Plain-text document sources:
# # # # #

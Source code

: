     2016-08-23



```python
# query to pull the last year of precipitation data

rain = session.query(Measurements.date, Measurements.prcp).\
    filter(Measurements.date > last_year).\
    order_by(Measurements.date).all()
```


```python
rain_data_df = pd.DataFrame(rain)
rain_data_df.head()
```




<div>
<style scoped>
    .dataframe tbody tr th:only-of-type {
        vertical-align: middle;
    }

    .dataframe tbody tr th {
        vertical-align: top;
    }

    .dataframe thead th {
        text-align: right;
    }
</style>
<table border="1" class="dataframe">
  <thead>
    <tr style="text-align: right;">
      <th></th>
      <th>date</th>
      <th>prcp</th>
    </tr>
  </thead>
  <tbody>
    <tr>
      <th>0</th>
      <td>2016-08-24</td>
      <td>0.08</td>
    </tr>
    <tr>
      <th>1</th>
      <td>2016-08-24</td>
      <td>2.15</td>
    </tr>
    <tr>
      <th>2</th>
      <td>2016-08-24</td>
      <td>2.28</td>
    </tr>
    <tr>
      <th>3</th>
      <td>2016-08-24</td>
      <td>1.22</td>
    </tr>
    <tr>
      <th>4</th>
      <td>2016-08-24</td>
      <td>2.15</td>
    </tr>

# # # # #

Problem description:
An exact transcription of every record above is required.

Your response:
Source code

:     2016-08-23



```python
# query to pull the last year of precipitation data

rain = session.query(Measurements.date, Measurements.prcp).\
    filter(Measurements.date > last_year).\
    order_by(Measurements.date).all()
```


```python
rain_data_df = pd.DataFrame(rain)
rain_data_df.head()
```




<div>
<style scoped>
    .dataframe tbody tr th:only-of-type {
        vertical-align: middle;
    }

    .dataframe tbody tr th {
        vertical-align: top;
    }

    .dataframe thead th {
        text-align: right;
    }
</style>
<table border="1" class="dataframe">
  <thead>
    <tr style="text-align: right;">
      <th></th>
      <th>date</th>
      <th>prcp</th>
    </tr>
  </thead>
  <tbody>
    <tr>
      <th>0</th>
      <td>2016-08-24</td>
      <td>0.08</td>
    </tr>
    <tr>
      <th>1</th>
      <td>2016-08-24</td>
      <td>2.15</td>
    </tr>
    <tr>
      <th>2</th>
      <td>2016-08-24</td>
      <td>2.28</td>
    </tr>
    <tr>
      <th>3</th>
      <td>2016-08-24</td>
      <td>1.22</td>
    </tr>
    <tr>
      <th>4</th>
      <td>2016-08-24</td>
      <td>2.15</td>
    </tr>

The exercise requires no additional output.